From: Alan Tull <atull@opensource.altera.com>
To: Rob Herring <robherring2@gmail.com>
Cc: "linux-kernel@vger.kernel.org" <linux-kernel@vger.kernel.org>,
"H. Peter Anvin <hpa@zytor.com>,
Greg Kroah-Hartman <gregkh@linuxfoundation.org>,
Jason Gunthorpe" <jgunthorpe@obsidianresearch.com>,
Pantelis Antoniou <pantelis.antoniou@konsulko.com>,
Grant Likely <grant.likely@linaro.org>,
Rob Herring <robh+dt@kernel.org>,
"devicetree@vger.kernel.org" <devicetree@vger.kernel.org>,
Pavel Machek <pavel@denx.de>, Mark Brown <broonie@kernel.org>,
Philip Balister <philip@balister.org>,
"Alessandro Rubini <rubini@gnudd.com>,
Steffen Trumtrar <s.trumtrar@pengutronix.de>,
Jason Cooper" <jason@lakedaemon.net>,
Kyle Teske <kyle.teske@ni.com>, "Nicolas Pitre <nico@linaro.org>,
Felipe Balbi <balbi@ti.com>,
Mauro Carvalho Chehab" <m.chehab@samsung.com>,
David Brown <davidb@codeaurora.org>,
Rob Landley <rob@landley.net>,
"David S. Miller" <davem@davemloft.net>,
Joe Perches <joe@perches.com>,
Cesar Eduardo Barros <cesarb@cesarb.net>,
Samuel Ortiz <sameo@linux.intel.com>,
Andrew Morton <akpm@linux-foundation.org>,
"Michal Simek <monstr@monstr.eu>,
Michal Simek <michal.simek@xilinx.com>,
Alan Tull" <delicious.quinoa@gmail.com>,
Dinh Nguyen <dinguyen@opensource.altera.com>,
Yves Vandervennet <yvanderv@opensource.altera.com>
Subject: Re: [RFC PATCH 1/3] fpga manager framework core
Date: Tue, 12 Aug 2014 14:17:04 -0500 [thread overview]
Message-ID: <53EA6830.1010600@opensource.altera.com> (raw)
In-Reply-To: <CAL_JsqLBfjNrphkLF95v==4+4VRNn-bht+kruMpPMyEKCyQcBA@mail.gmail.com>
On 08/08/2014 04:16 PM, Rob Herring wrote:
> On Thu, Jul 31, 2014 at 4:59 PM, Alan Tull <atull@opensource.altera.com> wrote:
>> This core exports methods of doing operations on FPGAs.

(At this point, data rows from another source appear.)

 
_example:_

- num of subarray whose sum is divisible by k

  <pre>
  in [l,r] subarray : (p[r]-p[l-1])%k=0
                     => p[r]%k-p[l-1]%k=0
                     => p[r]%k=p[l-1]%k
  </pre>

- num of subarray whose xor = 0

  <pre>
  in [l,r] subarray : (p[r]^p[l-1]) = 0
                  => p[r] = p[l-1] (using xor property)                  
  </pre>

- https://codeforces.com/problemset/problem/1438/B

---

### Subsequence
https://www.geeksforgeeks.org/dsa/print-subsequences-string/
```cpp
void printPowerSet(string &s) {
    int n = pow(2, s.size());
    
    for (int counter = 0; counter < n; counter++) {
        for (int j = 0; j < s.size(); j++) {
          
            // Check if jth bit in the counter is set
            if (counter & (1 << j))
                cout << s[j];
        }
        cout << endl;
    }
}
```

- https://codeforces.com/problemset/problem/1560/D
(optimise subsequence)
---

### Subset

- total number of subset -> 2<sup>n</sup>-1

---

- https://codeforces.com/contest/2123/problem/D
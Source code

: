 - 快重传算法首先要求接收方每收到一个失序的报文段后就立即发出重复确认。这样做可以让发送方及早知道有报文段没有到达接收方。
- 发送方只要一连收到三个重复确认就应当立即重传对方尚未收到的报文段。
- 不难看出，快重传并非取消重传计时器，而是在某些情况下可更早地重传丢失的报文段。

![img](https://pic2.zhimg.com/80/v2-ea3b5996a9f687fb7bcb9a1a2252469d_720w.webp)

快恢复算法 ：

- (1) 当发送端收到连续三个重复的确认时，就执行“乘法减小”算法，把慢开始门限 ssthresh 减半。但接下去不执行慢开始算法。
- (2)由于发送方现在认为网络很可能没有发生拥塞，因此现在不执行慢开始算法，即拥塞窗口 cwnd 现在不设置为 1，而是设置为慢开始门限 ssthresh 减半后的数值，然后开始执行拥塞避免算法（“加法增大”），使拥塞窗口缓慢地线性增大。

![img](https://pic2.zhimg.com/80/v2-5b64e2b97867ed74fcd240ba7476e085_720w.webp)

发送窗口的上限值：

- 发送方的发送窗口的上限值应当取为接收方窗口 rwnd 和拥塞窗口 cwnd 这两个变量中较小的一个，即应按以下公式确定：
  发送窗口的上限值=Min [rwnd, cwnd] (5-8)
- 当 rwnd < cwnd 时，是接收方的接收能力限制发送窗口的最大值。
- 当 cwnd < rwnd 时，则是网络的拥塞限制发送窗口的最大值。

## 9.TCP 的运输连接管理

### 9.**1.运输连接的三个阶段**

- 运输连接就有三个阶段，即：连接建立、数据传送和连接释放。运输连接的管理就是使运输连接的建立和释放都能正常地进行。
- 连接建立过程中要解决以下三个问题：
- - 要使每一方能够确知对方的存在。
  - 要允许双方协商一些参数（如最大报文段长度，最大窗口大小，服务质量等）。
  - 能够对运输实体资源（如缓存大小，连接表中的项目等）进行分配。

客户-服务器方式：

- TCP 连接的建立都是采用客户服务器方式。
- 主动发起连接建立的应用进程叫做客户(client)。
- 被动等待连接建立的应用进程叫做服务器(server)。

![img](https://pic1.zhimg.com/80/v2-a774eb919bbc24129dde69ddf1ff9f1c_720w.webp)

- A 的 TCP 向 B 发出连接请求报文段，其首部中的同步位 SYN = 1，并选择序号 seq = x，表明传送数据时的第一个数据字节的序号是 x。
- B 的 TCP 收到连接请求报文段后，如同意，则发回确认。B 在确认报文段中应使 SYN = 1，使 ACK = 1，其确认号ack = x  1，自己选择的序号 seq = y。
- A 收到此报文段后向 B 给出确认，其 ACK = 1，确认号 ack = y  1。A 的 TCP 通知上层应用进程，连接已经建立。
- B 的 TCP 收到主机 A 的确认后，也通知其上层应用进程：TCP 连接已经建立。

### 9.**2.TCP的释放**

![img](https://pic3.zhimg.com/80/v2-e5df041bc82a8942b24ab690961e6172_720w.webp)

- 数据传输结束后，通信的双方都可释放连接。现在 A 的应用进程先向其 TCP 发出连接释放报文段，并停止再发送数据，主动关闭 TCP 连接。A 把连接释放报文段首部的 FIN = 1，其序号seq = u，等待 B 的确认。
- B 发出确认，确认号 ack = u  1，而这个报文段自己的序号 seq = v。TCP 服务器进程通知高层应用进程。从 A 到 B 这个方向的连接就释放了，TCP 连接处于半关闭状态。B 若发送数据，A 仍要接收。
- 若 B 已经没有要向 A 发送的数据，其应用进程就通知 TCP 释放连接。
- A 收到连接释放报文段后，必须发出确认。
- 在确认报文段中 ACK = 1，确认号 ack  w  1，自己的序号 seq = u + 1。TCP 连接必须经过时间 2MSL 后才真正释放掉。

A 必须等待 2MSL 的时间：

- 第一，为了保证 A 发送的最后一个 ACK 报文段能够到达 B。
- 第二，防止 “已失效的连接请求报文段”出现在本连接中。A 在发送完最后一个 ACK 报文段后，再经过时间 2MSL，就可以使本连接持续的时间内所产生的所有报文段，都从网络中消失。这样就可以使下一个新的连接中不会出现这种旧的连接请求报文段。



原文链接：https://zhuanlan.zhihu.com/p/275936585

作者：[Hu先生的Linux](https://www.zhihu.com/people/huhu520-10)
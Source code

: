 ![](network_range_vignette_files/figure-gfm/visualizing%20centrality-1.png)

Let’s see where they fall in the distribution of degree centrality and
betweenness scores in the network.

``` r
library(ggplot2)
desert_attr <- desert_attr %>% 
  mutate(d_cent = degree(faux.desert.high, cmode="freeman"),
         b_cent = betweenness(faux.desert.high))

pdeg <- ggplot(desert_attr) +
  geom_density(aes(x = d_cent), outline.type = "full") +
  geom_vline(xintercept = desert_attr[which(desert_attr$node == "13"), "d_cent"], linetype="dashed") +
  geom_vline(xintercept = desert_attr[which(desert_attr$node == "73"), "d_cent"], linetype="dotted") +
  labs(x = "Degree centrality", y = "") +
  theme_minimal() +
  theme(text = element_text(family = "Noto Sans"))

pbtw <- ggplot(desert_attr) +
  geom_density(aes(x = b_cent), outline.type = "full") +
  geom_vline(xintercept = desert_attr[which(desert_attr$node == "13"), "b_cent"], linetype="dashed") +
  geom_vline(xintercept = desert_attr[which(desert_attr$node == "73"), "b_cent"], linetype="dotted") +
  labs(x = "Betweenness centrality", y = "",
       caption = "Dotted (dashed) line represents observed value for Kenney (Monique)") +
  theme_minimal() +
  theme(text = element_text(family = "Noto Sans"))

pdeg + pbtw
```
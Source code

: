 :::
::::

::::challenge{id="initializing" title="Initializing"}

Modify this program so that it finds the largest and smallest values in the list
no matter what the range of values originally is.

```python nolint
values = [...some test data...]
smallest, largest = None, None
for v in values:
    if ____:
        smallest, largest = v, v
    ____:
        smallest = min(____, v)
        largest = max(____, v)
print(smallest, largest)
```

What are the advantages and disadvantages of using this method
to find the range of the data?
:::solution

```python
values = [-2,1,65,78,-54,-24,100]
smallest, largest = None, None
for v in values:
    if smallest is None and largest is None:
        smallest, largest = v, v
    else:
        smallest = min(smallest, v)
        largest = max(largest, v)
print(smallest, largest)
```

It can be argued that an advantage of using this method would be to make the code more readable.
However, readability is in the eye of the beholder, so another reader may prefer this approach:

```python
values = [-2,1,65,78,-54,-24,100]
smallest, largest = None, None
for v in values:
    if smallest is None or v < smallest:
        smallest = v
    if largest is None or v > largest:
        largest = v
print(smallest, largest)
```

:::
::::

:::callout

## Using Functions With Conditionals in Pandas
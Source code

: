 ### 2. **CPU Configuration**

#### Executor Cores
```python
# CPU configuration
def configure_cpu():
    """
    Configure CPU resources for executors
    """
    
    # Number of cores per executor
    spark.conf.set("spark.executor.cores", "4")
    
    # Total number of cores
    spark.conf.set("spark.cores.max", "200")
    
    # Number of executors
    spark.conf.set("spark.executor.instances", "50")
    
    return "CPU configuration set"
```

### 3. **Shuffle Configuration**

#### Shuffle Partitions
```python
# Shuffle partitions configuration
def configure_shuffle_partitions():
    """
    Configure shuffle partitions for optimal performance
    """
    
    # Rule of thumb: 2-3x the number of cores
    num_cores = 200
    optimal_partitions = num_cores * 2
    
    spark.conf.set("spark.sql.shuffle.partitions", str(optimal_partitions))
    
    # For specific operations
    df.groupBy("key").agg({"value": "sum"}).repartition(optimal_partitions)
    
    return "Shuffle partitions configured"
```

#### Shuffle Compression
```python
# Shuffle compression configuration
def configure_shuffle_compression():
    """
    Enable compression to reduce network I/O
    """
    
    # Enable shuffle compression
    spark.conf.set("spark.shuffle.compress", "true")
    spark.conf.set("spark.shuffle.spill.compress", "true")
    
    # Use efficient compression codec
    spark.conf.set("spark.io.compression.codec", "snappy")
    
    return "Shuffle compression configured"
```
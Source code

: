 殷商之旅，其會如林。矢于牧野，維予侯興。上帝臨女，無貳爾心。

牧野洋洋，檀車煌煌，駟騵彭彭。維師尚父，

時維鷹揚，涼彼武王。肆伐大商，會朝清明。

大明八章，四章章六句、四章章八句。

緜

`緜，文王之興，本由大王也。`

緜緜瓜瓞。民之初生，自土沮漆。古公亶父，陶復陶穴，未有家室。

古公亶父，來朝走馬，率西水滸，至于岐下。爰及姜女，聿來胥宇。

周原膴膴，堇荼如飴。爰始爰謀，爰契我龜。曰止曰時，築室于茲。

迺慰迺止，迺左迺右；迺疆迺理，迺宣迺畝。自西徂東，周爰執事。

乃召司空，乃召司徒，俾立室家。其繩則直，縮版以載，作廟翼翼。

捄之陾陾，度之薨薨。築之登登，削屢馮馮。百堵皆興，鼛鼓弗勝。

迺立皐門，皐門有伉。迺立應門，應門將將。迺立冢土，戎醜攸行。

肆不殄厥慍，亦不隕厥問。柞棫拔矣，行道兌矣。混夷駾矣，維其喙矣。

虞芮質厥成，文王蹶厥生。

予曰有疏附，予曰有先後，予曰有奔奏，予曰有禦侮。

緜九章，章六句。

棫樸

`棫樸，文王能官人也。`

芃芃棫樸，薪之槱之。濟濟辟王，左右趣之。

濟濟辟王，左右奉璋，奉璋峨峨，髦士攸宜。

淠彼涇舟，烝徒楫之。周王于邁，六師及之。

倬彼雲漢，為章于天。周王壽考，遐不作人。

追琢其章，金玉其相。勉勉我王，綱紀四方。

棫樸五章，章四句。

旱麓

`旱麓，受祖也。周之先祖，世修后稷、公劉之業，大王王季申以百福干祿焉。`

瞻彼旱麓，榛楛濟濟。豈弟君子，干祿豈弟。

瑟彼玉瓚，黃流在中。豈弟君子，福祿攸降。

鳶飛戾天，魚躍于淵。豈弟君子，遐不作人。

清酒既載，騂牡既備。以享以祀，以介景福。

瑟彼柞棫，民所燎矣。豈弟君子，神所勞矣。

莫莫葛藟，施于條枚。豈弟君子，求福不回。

> I'm sticking to some high-level comments for the moment...
>
>> EXPORT_SYMBOL_GPL(fpga_mgr_write);
>> Write FPGA given a buffer and count.
>>
>> EXPORT_SYMBOL_GPL(fpga_mgr_firmware_write);
>> Request firmware and write that to a fpga
>>
>> EXPORT_SYMBOL_GPL(fpga_mgr_status_get);
>> Get a status string, including failure information
>>
>> EXPORT_SYMBOL_GPL(fpga_mgr_name);
>> Get name of FPGA manager
>>
>> EXPORT_SYMBOL_GPL(register_fpga_manager);
>> EXPORT_SYMBOL_GPL(remove_fpga_manager);
>> Register/unregister low level fpga driver
> I understand these 2 being for low-level drivers, but ...
>
>> All userspace interfaces are in separate files so that
>> they can be compiled out on production builds where
>> appropriate.
> How do you envision the other functions to be used besides by
> userspace?
fpga_mgr_firmware_write() can by used in a driver's probe function. Not much more complicated than the current firmware interface. It requires one other function - of_fpga_mgr_dev_lookup() which is in the third patch, should move it to the core patch probably. Eliminating the error checking, a driver probe could add this:
struct device_node *np = pdev->dev.of_node;
/* find the fpga pointed to by this driver's 'fpgamgr' device tree property */
struct fpga_manager *mgr = of_fpga_mgr_dev_lookup(np, "fpgamgr", &ret);
/* request the bitstream file from firmware layer and write it to fpga */
fpga_mgr_firmware_write(mgr, "driver-fpga-image.rbf");
/* then enable the fpga bridges */
Also these low level functions can be used by various interfaces that could put programming in userspace control. My two main points for this set of patches are: separating the kernel core stuff from the interface, and enabling DT control. So I want to have enough here that any higher level interface will have what it needs.
> Automatically loading bit files embedded in your DT?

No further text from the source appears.